Mr. Pressler also introduced the work that his friend Gyorgy Kurtag composed for them. He spoke of the demands that Kurtag’s whispering music makes on both the players and the audience. He described the short piece as a meditation that murmurs only one word, one word that we must be still and quiet enough to hear. They played the challenging contemporary piece twice, not as a repeat, but rather to help us see more clearly into its depths.

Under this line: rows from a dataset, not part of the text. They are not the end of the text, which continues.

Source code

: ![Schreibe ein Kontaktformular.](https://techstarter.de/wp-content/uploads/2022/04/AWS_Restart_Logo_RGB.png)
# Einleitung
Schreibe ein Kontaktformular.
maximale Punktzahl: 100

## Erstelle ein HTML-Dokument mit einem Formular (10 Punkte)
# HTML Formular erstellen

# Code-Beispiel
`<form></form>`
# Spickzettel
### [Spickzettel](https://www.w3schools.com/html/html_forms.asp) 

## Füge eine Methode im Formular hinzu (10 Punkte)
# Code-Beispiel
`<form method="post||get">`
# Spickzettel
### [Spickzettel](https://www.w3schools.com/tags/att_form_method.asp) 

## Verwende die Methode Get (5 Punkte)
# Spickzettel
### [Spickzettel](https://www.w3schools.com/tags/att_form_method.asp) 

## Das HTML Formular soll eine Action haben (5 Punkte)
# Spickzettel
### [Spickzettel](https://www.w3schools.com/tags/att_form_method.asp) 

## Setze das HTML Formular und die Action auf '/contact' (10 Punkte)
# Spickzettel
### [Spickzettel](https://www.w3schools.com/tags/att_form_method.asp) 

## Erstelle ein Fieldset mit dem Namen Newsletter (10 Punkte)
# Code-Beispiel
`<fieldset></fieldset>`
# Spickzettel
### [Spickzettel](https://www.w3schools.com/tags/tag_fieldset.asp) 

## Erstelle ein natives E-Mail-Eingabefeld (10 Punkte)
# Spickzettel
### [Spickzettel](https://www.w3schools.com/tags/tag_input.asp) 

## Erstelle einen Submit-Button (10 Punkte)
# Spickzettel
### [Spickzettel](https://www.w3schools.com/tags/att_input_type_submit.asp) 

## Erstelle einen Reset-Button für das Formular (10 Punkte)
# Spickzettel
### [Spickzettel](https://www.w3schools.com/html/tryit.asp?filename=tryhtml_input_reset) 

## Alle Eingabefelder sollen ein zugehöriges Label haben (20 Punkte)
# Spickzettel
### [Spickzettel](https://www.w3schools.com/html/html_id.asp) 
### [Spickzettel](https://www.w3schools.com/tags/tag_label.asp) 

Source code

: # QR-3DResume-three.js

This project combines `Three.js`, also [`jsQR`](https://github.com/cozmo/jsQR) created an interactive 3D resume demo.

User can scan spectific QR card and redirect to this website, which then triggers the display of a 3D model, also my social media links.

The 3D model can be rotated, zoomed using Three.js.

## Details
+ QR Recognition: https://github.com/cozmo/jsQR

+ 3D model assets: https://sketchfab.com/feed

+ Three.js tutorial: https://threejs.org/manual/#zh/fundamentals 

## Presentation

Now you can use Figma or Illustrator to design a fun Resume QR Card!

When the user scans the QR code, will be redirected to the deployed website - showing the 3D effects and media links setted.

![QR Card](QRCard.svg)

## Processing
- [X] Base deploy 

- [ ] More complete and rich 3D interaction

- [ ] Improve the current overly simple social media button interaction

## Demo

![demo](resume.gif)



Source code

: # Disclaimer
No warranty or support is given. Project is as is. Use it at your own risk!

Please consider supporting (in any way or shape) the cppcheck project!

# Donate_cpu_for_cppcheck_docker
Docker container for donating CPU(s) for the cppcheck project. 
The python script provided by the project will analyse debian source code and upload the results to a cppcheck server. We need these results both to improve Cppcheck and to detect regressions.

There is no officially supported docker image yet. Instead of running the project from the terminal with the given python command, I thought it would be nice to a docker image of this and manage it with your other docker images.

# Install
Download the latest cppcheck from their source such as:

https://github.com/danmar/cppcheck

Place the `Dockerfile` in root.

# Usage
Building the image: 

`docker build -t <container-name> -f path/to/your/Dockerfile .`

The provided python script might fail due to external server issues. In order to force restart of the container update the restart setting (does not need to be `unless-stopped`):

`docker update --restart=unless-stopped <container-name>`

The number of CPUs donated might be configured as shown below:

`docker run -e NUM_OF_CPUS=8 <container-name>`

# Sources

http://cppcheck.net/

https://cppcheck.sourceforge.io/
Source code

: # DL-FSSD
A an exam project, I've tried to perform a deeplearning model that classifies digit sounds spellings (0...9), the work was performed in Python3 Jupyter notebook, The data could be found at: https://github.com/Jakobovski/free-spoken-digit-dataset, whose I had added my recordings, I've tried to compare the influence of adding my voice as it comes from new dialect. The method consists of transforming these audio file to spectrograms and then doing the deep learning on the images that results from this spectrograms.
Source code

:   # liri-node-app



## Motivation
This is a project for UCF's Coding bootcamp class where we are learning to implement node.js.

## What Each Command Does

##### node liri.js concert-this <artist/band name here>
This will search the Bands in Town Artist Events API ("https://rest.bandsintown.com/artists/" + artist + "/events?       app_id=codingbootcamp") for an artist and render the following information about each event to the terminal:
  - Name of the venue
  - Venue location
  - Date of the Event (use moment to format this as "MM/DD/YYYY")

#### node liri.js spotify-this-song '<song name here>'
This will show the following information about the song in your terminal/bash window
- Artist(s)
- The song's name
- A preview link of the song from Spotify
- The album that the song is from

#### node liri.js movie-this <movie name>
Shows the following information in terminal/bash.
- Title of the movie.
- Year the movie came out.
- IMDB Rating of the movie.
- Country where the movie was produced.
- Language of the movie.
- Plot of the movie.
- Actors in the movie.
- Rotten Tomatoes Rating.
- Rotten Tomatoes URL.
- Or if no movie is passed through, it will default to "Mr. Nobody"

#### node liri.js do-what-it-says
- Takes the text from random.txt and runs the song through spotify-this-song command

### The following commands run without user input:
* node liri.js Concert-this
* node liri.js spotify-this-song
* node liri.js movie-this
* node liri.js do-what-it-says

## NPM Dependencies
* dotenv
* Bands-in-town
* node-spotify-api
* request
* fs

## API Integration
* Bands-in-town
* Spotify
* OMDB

To begin the second half of the evening, Pressler introduced the next Schubert trio. He said that in a certain passage one could hear the moment of Schubert’s death, but that the sense was not tragic, but rather the feeling of finding his way toward heaven. In the opening of the trio, the piano part echoes one of Schubert’s gorgeous Impromptus. Later, the piano also recalls the charm of the Trout Quintet, bright and life affirming. The second movement opens with the piano and then the cello, deeper and more discursive than the Trout, the strings heart-rending once again. There is even ferocity beneath the beautiful surface, controlled and subtly expressed, as if a trout could cry out underwater. The dynamics were extraordinary, impossibly intense hammer blows of forte then back to pianissimo.

For an encore, they offered the packed room a Scherzo from one of Shostakovich’s trios. The piano and strings screamed out in pain, seeking redemption and violence. The contrast to Schubert was appalling, the virtuosity outrageous. The audience gasped.

The Beaux Arts Trio gave the impression of a lion in its prime, not that of a group ready to break up. Menahem Pressler, a man well into his eighties, overflowed with even more life force than the others. Driven by a demonic energy, he seemed inhabited by the soul of angel. The music itself is his fountain of youth. Michael Kinsley, the founder of Slate.com, wrote last month in the New Yorker about the great competition to live the longest and the fullest. It would be hard to compete with Menahem Pressler.